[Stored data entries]
╔══

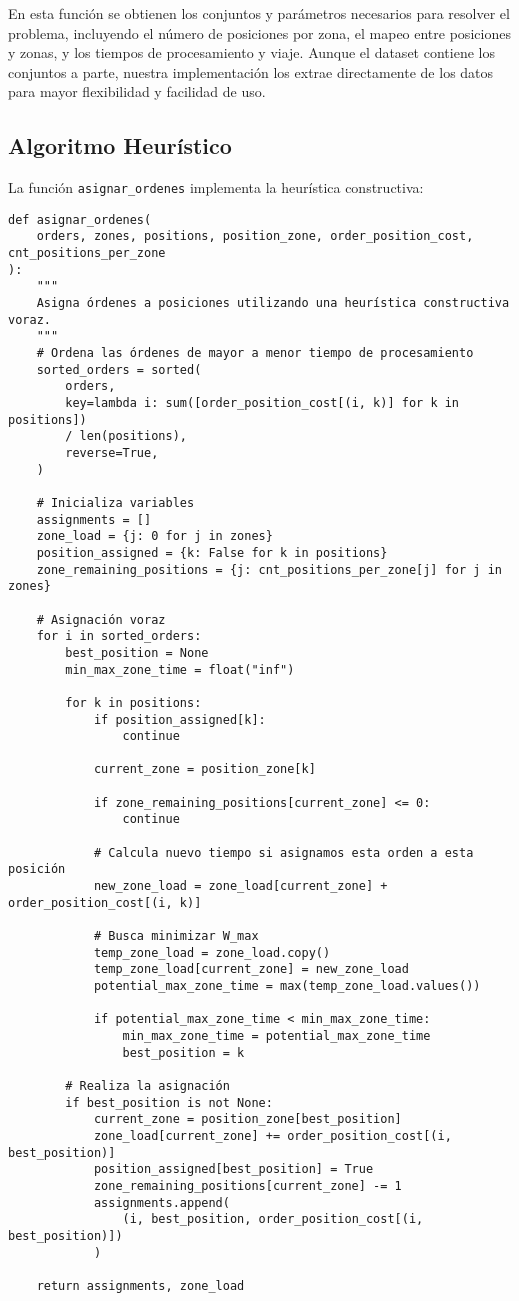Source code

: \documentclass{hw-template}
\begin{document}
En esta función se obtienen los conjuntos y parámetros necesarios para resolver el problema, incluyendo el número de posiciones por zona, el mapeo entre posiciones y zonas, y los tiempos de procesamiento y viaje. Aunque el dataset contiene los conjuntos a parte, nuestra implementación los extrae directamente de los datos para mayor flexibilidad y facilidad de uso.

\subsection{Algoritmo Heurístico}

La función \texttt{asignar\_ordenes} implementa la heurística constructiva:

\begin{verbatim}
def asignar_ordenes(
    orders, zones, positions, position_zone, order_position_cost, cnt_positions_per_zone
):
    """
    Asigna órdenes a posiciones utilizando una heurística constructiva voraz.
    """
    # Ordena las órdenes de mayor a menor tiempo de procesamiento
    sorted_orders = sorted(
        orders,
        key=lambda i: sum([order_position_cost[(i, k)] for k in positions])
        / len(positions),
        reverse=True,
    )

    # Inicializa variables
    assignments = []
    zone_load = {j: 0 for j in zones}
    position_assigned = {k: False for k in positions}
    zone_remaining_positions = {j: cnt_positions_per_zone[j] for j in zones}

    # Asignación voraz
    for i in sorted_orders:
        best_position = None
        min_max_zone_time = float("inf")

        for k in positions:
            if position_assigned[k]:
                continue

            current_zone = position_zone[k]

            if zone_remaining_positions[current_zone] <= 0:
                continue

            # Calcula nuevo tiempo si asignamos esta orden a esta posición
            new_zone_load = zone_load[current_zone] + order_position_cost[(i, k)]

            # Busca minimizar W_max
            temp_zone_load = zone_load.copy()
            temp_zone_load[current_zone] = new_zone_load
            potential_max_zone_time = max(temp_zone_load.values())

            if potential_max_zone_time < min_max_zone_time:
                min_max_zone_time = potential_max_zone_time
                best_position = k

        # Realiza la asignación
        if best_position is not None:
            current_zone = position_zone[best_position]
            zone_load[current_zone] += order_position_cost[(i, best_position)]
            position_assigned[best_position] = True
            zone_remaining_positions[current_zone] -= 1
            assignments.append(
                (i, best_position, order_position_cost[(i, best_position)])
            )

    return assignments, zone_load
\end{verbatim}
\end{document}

╚══

Transcribe every record above exactly as written, leaving out any pictures.

→ **Output for this task**
Source code

: \documentclass{hw-template}
\begin{document}
En esta función se obtienen los conjuntos y parámetros necesarios para resolver el problema, incluyendo el número de posiciones por zona, el mapeo entre posiciones y zonas, y los tiempos de procesamiento y viaje. Aunque el dataset contiene los conjuntos a parte, nuestra implementación los extrae directamente de los datos para mayor flexibilidad y facilidad de uso.

\subsection{Algoritmo Heurístico}

La función \texttt{asignar\_ordenes} implementa la heurística constructiva:

\begin{verbatim}
def asignar_ordenes(
    orders, zones, positions, position_zone, order_position_cost, cnt_positions_per_zone
):
    """
    Asigna órdenes a posiciones utilizando una heurística constructiva voraz.
    """
    # Ordena las órdenes de mayor a menor tiempo de procesamiento
    sorted_orders = sorted(
        orders,
        key=lambda i: sum([order_position_cost[(i, k)] for k in positions])
        / len(positions),
        reverse=True,
    )

    # Inicializa variables
    assignments = []
    zone_load = {j: 0 for j in zones}
    position_assigned = {k: False for k in positions}
    zone_remaining_positions = {j: cnt_positions_per_zone[j] for j in zones}

    # Asignación voraz
    for i in sorted_orders:
        best_position = None
        min_max_zone_time = float("inf")

        for k in positions:
            if position_assigned[k]:
                continue

            current_zone = position_zone[k]

            if zone_remaining_positions[current_zone] <= 0:
                continue

            # Calcula nuevo tiempo si asignamos esta orden a esta posición
            new_zone_load = zone_load[current_zone] + order_position_cost[(i, k)]

            # Busca minimizar W_max
            temp_zone_load = zone_load.copy()
            temp_zone_load[current_zone] = new_zone_load
            potential_max_zone_time = max(temp_zone_load.values())

            if potential_max_zone_time < min_max_zone_time:
                min_max_zone_time = potential_max_zone_time
                best_position = k

        # Realiza la asignación
        if best_position is not None:
            current_zone = position_zone[best_position]
            zone_load[current_zone] += order_position_cost[(i, best_position)]
            position_assigned[best_position] = True
            zone_remaining_positions[current_zone] -= 1
            assignments.append(
                (i, best_position, order_position_cost[(i, best_position)])
            )

    return assignments, zone_load
\end{verbatim}
\end{document}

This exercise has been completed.